L’art osé du matin #1 27/04/2020
Des lacets en barbelé
Comme tous les matins depuis quelques mois, je m’assieds dans mon fauteuil pour lacer mes chaussures. Avant, je me baissais mais les années sont lourdes sur mes reins et maintenant, je suis plus à l’aise en m’asseyant. Ce matin, je ne me sens pas comme les autres jours, un poids s’affirme sur mes épaules engourdies d’inquiétude. J’enfile mes chaussures et des larmes brouillent mon regard derrière mes lunettes de presbyte. J’hésite, je doute, je n’ai pas le droit de renoncer mais une suffocante envie de me faire porter pâle étreint ma gorge, la sueur glisse de mes tempes au bas de mon dos meurtri. J’ai l’impression que je vais me pisser dessus. Je souffle, je renifle, je ravale ma morve. Je suis perdu.
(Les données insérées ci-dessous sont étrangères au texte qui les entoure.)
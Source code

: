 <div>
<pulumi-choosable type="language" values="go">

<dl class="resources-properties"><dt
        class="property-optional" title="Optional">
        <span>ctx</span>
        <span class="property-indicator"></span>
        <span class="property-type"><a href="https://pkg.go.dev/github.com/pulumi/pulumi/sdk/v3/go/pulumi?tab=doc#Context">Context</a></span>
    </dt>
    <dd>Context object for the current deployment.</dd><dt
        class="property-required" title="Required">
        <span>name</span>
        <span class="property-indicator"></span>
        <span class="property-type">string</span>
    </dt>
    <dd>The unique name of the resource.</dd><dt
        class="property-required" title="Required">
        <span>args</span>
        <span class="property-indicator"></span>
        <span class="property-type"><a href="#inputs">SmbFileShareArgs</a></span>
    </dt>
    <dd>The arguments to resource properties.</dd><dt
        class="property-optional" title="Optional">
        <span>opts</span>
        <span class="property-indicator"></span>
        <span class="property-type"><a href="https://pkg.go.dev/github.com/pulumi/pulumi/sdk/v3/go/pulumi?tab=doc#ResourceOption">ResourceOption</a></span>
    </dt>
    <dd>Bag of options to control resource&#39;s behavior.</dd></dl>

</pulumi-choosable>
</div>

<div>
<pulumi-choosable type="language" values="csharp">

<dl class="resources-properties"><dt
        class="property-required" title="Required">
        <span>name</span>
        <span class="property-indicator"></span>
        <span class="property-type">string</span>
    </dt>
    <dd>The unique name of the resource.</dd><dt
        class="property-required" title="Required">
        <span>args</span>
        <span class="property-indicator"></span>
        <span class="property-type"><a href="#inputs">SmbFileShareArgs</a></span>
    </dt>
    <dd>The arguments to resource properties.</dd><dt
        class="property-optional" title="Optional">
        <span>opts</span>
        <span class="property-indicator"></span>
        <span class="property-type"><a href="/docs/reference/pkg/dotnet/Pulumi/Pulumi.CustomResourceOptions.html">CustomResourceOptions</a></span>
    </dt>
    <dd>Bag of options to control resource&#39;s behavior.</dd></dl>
Je me penche sur mes lacets mais ils me font peur. Depuis quelques jours mes gros lacets cotonneux de chaussures de marche sont des barbelés. Si tu t’approches, tu te piques. Je rêve d’avoir 4 ans et de ne plus savoir faire mes lacets, on ne peut pas sortir quand ses lacets ne sont pas faits, hein Maman ? Mais j’ai cinquante de ces foutues années qui sont de plus en plus lourdes et je sais faire des lacets, même s’ils sont en barbelés. Alors je les tords en mordant mes lèvres pour ne pas hurler, ils me piquent les doigts, ravinent mes phalanges. Je dois y retourner. Je dois quitter les miens.
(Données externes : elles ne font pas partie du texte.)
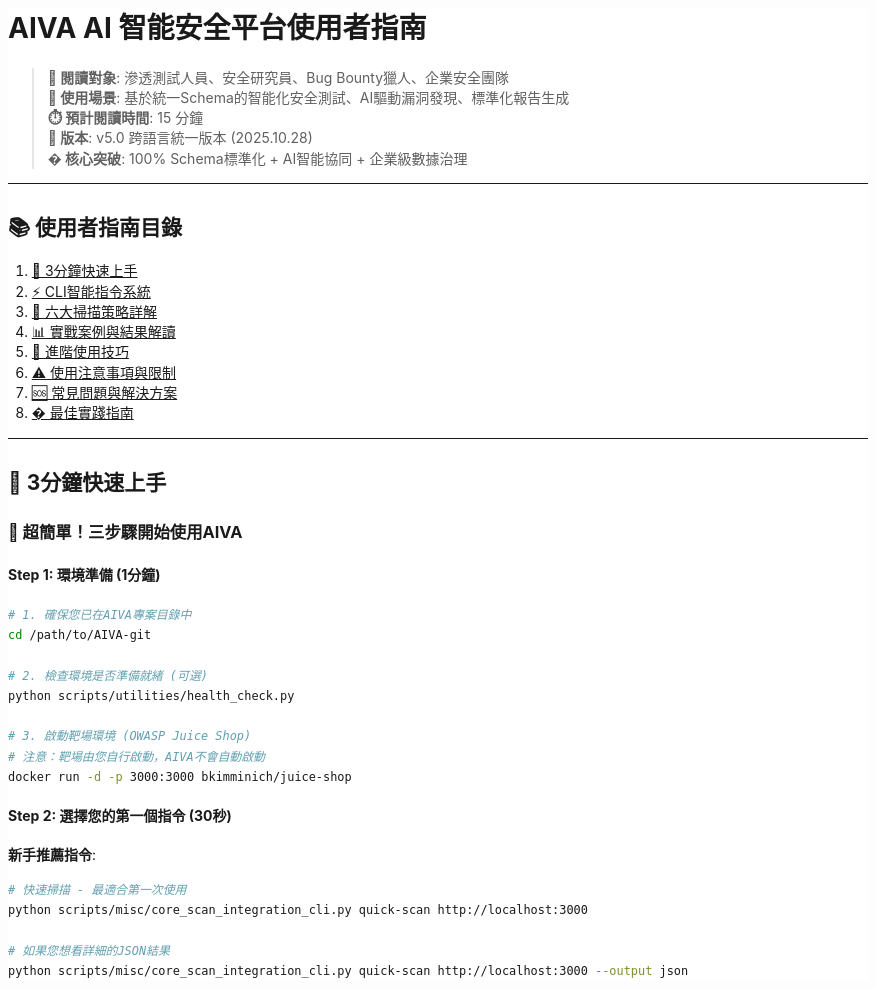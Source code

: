 # AIVA AI 智能安全平台使用者指南

> **📖 閱讀對象**: 滲透測試人員、安全研究員、Bug Bounty獵人、企業安全團隊  
> **🎯 使用場景**: 基於統一Schema的智能化安全測試、AI驅動漏洞發現、標準化報告生成  
> **⏱️ 預計閱讀時間**: 15 分鐘  
> **🚀 版本**: v5.0 跨語言統一版本 (2025.10.28)  
> **� 核心突破**: 100% Schema標準化 + AI智能協同 + 企業級數據治理

---

## 📚 使用者指南目錄

1. [🚀 3分鐘快速上手](#-3分鐘快速上手)
2. [⚡ CLI智能指令系統](#-cli智能指令系統)
3. [🎯 六大掃描策略詳解](#-六大掃描策略詳解)
4. [📊 實戰案例與結果解讀](#-實戰案例與結果解讀)
5. [🔧 進階使用技巧](#-進階使用技巧)
6. [⚠️ 使用注意事項與限制](#️-使用注意事項與限制)
7. [🆘 常見問題與解決方案](#-常見問題與解決方案)
8. [� 最佳實踐指南](#-最佳實踐指南)

---

## 🚀 3分鐘快速上手

### 🎯 超簡單！三步驟開始使用AIVA

#### **Step 1: 環境準備** (1分鐘)

```bash
# 1. 確保您已在AIVA專案目錄中
cd /path/to/AIVA-git

# 2. 檢查環境是否準備就緒 (可選)
python scripts/utilities/health_check.py

# 3. 啟動靶場環境 (OWASP Juice Shop)
# 注意：靶場由您自行啟動，AIVA不會自動啟動
docker run -d -p 3000:3000 bkimminich/juice-shop
```

#### **Step 2: 選擇您的第一個指令** (30秒)

**新手推薦指令**:
```bash
# 快速掃描 - 最適合第一次使用
python scripts/misc/core_scan_integration_cli.py quick-scan http://localhost:3000

# 如果您想看詳細的JSON結果
python scripts/misc/core_scan_integration_cli.py quick-scan http://localhost:3000 --output json
```

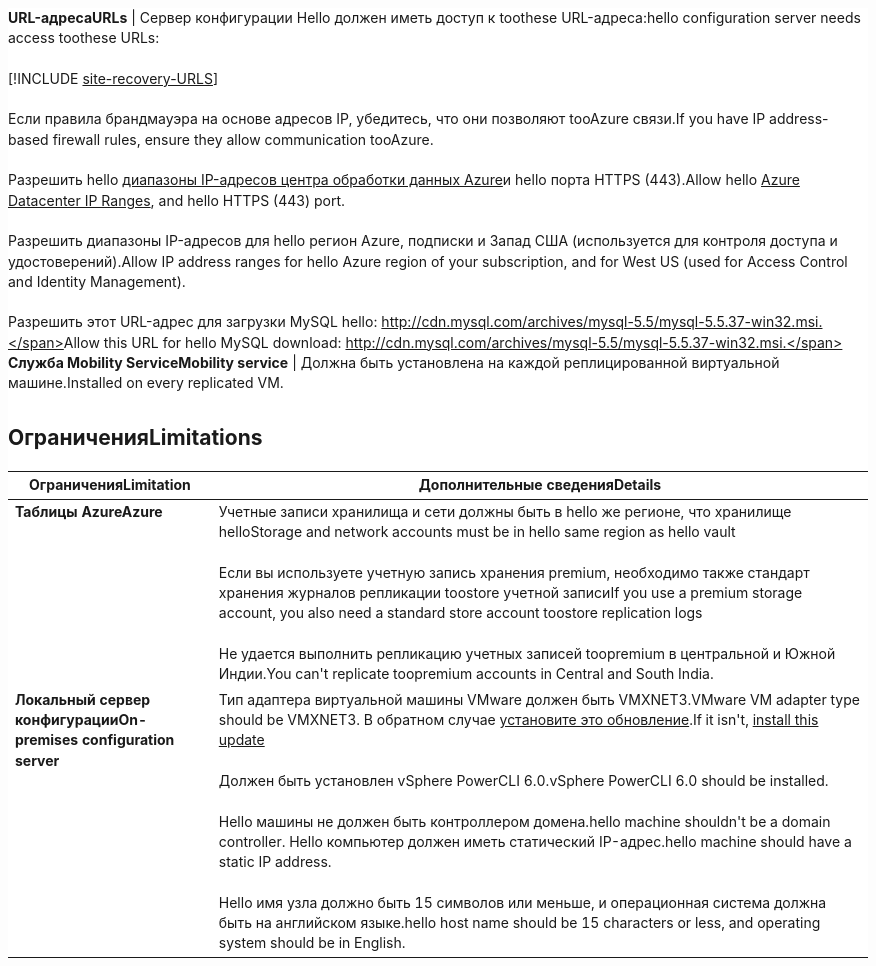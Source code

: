 <span data-ttu-id="b04de-140">**URL-адреса**</span><span class="sxs-lookup"><span data-stu-id="b04de-140">**URLs**</span></span> | <span data-ttu-id="b04de-141">Сервер конфигурации Hello должен иметь доступ к toothese URL-адреса:</span><span class="sxs-lookup"><span data-stu-id="b04de-141">hello configuration server needs access toothese URLs:</span></span><br/><br/> [!INCLUDE [site-recovery-URLS](../../includes/site-recovery-URLS.md)]<br/><br/> <span data-ttu-id="b04de-142">Если правила брандмауэра на основе адресов IP, убедитесь, что они позволяют tooAzure связи.</span><span class="sxs-lookup"><span data-stu-id="b04de-142">If you have IP address-based firewall rules, ensure they allow communication tooAzure.</span></span><br/></br> <span data-ttu-id="b04de-143">Разрешить hello [диапазоны IP-адресов центра обработки данных Azure](https://www.microsoft.com/download/confirmation.aspx?id=41653)и hello порта HTTPS (443).</span><span class="sxs-lookup"><span data-stu-id="b04de-143">Allow hello [Azure Datacenter IP Ranges](https://www.microsoft.com/download/confirmation.aspx?id=41653), and hello HTTPS (443) port.</span></span><br/></br> <span data-ttu-id="b04de-144">Разрешить диапазоны IP-адресов для hello регион Azure, подписки и Запад США (используется для контроля доступа и удостоверений).</span><span class="sxs-lookup"><span data-stu-id="b04de-144">Allow IP address ranges for hello Azure region of your subscription, and for West US (used for Access Control and Identity Management).</span></span><br/><br/> <span data-ttu-id="b04de-145">Разрешить этот URL-адрес для загрузки MySQL hello: http://cdn.mysql.com/archives/mysql-5.5/mysql-5.5.37-win32.msi.</span><span class="sxs-lookup"><span data-stu-id="b04de-145">Allow this URL for hello MySQL download: http://cdn.mysql.com/archives/mysql-5.5/mysql-5.5.37-win32.msi.</span></span>
<span data-ttu-id="b04de-146">**Служба Mobility Service**</span><span class="sxs-lookup"><span data-stu-id="b04de-146">**Mobility service**</span></span> | <span data-ttu-id="b04de-147">Должна быть установлена на каждой реплицированной виртуальной машине.</span><span class="sxs-lookup"><span data-stu-id="b04de-147">Installed on every replicated VM.</span></span>




## <a name="limitations"></a><span data-ttu-id="b04de-148">Ограничения</span><span class="sxs-lookup"><span data-stu-id="b04de-148">Limitations</span></span>

<span data-ttu-id="b04de-149">**Ограничения**</span><span class="sxs-lookup"><span data-stu-id="b04de-149">**Limitation**</span></span> | <span data-ttu-id="b04de-150">**Дополнительные сведения**</span><span class="sxs-lookup"><span data-stu-id="b04de-150">**Details**</span></span>
--- | ---
<span data-ttu-id="b04de-151">**Таблицы Azure**</span><span class="sxs-lookup"><span data-stu-id="b04de-151">**Azure**</span></span> | <span data-ttu-id="b04de-152">Учетные записи хранилища и сети должны быть в hello же регионе, что хранилище hello</span><span class="sxs-lookup"><span data-stu-id="b04de-152">Storage and network accounts must be in hello same region as hello vault</span></span><br/><br/> <span data-ttu-id="b04de-153">Если вы используете учетную запись хранения premium, необходимо также стандарт хранения журналов репликации toostore учетной записи</span><span class="sxs-lookup"><span data-stu-id="b04de-153">If you use a premium storage account, you also need a standard store account toostore replication logs</span></span><br/><br/> <span data-ttu-id="b04de-154">Не удается выполнить репликацию учетных записей toopremium в центральной и Южной Индии.</span><span class="sxs-lookup"><span data-stu-id="b04de-154">You can't replicate toopremium accounts in Central and South India.</span></span>
<span data-ttu-id="b04de-155">**Локальный сервер конфигурации**</span><span class="sxs-lookup"><span data-stu-id="b04de-155">**On-premises configuration server**</span></span> | <span data-ttu-id="b04de-156">Тип адаптера виртуальной машины VMware должен быть VMXNET3.</span><span class="sxs-lookup"><span data-stu-id="b04de-156">VMware VM adapter type should be VMXNET3.</span></span> <span data-ttu-id="b04de-157">В обратном случае [установите это обновление](https://kb.vmware.com/selfservice/microsites/search.do?cmd=displayKC&docType=kc&externalId=2110245&sliceId=1&docTypeID=DT_KB_1_1&dialogID=26228401&stateId=1).</span><span class="sxs-lookup"><span data-stu-id="b04de-157">If it isn't, [install this update](https://kb.vmware.com/selfservice/microsites/search.do?cmd=displayKC&docType=kc&externalId=2110245&sliceId=1&docTypeID=DT_KB_1_1&dialogID=26228401&stateId=1)</span></span><br/><br/> <span data-ttu-id="b04de-158">Должен быть установлен vSphere PowerCLI 6.0.</span><span class="sxs-lookup"><span data-stu-id="b04de-158">vSphere PowerCLI 6.0 should be installed.</span></span><br/><br> <span data-ttu-id="b04de-159">Hello машины не должен быть контроллером домена.</span><span class="sxs-lookup"><span data-stu-id="b04de-159">hello machine shouldn't be a domain controller.</span></span> <span data-ttu-id="b04de-160">Hello компьютер должен иметь статический IP-адрес.</span><span class="sxs-lookup"><span data-stu-id="b04de-160">hello machine should have a static IP address.</span></span><br/><br/> <span data-ttu-id="b04de-161">Hello имя узла должно быть 15 символов или меньше, и операционная система должна быть на английском языке.</span><span class="sxs-lookup"><span data-stu-id="b04de-161">hello host name should be 15 characters or less, and operating system should be in English.</span></span>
J’ai travaillé douze heures hier à l’hôpital, j’ai marché, couru, dans les couloirs de la mort et je suis rentré, épuisé, vidé, silencieux. Je ne raconte plus mes journées, elles sont si sombres que j’en préserve ma femme et mon fils. Ce matin, je suis le poilu qui rentrait hier de permission mais qui aujourd’hui, sent l’envie de désertion le prendre tout entier, irrémédiable. J’ai peur. Et si je me déchirais volontairement le doigt pour être exempté, comme des poilus offraient leur main à l’ennemi au dessus de la tranchée, espérant une balle qui briserait leur paume pour pouvoir rentrer chez eux ? La tranchée d’en face est trop occupée à panser ses propres plaies pour ouvrir la mienne, mes mains résistent aux barbelés.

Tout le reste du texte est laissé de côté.